Cependant, l’exclusive ambition de nos voyageurs n’est pas d’obtenir de l’avancement dans l’administration en se soumettant avec déférence aux volontés supérieures. Ils ont décidé de partir. Eh bien, voilà, ils partiront. C’est tout ! Seulement ici se place un nouveau problème, d’ordre moral : ce n’est pas eux qui ont reçu personnellement l’ordre de retour, c’est le lieutenant commandant le poste. Or, celui- ci, comme tous les officiers rencontrés, s’est montré plein de cordialité et de bienveillance. Mais c’est un soldat soumis à la discipline, et ce serait méconnaître son hospitalité que de l’obliger non pas à agir contre son devoir, — il ne le ferait pas, — mais même à fermer les yeux. Il est désolé, mais il doit faire exécuter l’ordre.
Et, à cette intention, il vient avertir les voyageurs qu’il doit les confier à une escorte qui les conduira à Fort-Polignac.
Ici, nos compagnons ne discutent plus. Ils ne veulent attirer aucun ennui à leur hôte. C’est entendu, accepté. Qu’on leur donne l’escorte. Ils s’en iront avec elle...
Et — pour être sûrs de ne la point retarder, sans doute — ils s’équipent de vivres et de munitions pour un voyage d’un mois... On ne sait jamais ce qui peut arriver en chemin !
Le 18 février, la voiture, entourée du détachement, quitte Djanet et prend la route du nord, vers Fort-Polignac. Voici des gens bien raisonnables et respectueusement obéissants. L’administration a eu le dernier mot.
Le dernier est peut-être beaucoup dire. Car les deux obstinés voyageurs ont aussi le leur à faire entendre...
Il arrive bientôt, sous forme d’un pli cacheté remis au chef du détachement quand celui-ci quitte les automobilistes assagis, et qui, sous quelques précautions oratoires et formules enveloppantes, dit en résumé ceci :
« Malgré toutes défenses, nous partons pour Agadès ! »
Soulagés par cette décision énergique, MM. Rossion et de Précourt, enfin seuls, s’apprêtent à faire demi-tour dans la bonne direction et à se lancer dans l’aventure, au fond terrible, et dont les réels dangers peuvent à la rigueur justifier les paternelles restrictions des autorités. Mais ils doivent attendre encore un guide auquel ils ont donné avant le départ un secret rendez-vous.
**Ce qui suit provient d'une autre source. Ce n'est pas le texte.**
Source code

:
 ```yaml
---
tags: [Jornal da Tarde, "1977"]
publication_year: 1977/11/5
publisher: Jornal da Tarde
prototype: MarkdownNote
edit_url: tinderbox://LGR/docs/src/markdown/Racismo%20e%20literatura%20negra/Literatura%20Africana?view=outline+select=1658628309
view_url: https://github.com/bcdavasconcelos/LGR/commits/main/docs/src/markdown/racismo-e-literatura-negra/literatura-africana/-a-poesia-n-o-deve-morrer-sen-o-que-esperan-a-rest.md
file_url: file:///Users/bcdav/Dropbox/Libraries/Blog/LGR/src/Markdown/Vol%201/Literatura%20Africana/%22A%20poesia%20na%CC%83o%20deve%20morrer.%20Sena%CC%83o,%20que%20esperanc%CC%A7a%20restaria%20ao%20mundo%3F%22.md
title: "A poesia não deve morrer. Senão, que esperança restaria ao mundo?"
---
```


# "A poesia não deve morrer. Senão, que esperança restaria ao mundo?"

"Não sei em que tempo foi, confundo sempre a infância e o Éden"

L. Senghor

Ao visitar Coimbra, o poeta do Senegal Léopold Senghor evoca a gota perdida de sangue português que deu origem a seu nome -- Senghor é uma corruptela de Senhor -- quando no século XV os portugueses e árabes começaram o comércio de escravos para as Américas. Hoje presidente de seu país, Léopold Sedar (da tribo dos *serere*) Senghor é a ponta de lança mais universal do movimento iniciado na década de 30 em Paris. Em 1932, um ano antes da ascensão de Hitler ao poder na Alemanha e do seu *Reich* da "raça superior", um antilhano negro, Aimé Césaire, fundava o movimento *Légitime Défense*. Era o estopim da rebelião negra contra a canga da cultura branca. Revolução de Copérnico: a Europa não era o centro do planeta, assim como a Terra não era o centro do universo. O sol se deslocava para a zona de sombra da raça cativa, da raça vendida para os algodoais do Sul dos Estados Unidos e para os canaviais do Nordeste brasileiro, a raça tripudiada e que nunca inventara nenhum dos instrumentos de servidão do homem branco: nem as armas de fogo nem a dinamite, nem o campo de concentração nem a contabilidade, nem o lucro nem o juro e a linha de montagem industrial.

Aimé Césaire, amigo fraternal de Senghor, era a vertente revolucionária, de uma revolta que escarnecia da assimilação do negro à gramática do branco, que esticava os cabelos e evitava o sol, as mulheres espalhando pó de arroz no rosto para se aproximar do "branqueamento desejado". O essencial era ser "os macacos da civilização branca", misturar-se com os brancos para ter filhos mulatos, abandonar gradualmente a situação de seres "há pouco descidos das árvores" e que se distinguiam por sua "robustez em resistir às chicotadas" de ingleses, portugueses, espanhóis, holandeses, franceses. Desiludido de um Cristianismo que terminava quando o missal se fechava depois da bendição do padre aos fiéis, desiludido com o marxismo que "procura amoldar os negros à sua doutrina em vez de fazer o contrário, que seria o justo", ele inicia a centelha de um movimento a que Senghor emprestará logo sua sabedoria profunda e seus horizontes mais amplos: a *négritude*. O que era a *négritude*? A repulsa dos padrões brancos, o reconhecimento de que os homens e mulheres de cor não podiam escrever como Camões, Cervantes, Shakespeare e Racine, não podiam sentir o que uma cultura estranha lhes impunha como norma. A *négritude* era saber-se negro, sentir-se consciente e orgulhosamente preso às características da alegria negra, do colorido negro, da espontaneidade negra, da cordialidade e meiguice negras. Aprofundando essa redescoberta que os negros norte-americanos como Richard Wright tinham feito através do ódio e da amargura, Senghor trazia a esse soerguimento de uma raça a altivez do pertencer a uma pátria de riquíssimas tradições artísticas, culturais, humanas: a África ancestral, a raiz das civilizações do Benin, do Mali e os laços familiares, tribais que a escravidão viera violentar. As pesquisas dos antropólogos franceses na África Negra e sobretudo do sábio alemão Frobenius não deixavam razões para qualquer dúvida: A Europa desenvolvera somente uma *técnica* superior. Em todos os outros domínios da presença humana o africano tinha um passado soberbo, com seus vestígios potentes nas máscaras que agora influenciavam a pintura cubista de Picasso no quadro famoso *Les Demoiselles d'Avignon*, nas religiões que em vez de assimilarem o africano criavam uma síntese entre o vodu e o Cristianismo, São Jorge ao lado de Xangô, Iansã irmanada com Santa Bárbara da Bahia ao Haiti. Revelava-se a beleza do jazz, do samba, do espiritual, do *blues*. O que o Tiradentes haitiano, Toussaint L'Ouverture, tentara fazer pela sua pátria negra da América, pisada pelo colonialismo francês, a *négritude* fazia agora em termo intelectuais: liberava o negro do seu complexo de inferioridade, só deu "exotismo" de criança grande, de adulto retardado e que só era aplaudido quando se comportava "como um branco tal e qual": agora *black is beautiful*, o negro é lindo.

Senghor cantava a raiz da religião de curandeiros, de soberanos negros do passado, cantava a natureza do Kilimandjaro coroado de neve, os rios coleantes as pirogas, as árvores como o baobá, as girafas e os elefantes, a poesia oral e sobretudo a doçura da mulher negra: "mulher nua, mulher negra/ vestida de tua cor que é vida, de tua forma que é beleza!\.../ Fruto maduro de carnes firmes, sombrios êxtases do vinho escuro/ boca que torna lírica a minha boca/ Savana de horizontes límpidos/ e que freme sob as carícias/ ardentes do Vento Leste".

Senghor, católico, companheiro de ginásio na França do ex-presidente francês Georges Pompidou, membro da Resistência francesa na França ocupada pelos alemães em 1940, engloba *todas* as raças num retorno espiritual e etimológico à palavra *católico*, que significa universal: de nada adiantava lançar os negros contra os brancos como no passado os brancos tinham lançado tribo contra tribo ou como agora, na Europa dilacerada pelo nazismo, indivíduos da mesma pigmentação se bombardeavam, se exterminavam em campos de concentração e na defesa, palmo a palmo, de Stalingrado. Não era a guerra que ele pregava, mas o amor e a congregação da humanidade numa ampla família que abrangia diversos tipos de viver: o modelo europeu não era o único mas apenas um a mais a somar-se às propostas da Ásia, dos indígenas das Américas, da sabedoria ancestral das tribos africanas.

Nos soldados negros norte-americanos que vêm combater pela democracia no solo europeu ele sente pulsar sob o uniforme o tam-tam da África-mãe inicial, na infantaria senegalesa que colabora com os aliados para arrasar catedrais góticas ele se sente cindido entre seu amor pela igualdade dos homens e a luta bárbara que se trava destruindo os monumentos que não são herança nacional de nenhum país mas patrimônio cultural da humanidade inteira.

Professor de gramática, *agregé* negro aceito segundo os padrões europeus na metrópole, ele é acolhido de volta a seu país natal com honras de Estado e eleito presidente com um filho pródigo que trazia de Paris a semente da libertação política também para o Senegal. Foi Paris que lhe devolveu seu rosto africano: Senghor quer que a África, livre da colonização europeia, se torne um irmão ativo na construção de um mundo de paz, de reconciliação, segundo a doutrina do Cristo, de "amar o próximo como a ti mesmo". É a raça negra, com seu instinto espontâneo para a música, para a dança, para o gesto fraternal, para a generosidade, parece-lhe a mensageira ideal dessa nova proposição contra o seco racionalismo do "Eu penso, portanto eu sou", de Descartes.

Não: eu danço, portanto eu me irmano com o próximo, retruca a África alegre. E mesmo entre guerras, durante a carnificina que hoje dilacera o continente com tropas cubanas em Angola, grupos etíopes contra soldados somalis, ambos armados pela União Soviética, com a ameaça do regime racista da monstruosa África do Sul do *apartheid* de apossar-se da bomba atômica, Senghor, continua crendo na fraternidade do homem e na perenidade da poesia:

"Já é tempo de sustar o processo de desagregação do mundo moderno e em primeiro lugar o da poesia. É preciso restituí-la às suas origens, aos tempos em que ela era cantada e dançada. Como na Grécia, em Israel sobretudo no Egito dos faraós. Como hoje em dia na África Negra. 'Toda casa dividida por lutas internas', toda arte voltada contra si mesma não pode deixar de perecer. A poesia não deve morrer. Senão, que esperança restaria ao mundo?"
Ce guide doit arriver à 16 heures. Et voilà qu’il est 16 heures.
Un nuage de poussière à l’horizon. C’est lui !
Eh non ! ce n’est pas lui ! C’est le lieutenant Habert, commandant le poste, à la tête de quelques cavaliers, lancés avec lui à la poursuite des fugitifs !
L’action s’engage.
Cette fois, il n’y a plus qu’un parti à prendre : la rébellion ouverte !
La voiture est lancée en avant et l’accélérateur poussé à fond...
Et vous comprenez bien que sur une bonne piste, avec une voiture remise en état, les meilleurs chevaux « naturels » du monde ne peuvent pas lutter de rapidité avec onze chevaux-vapeur !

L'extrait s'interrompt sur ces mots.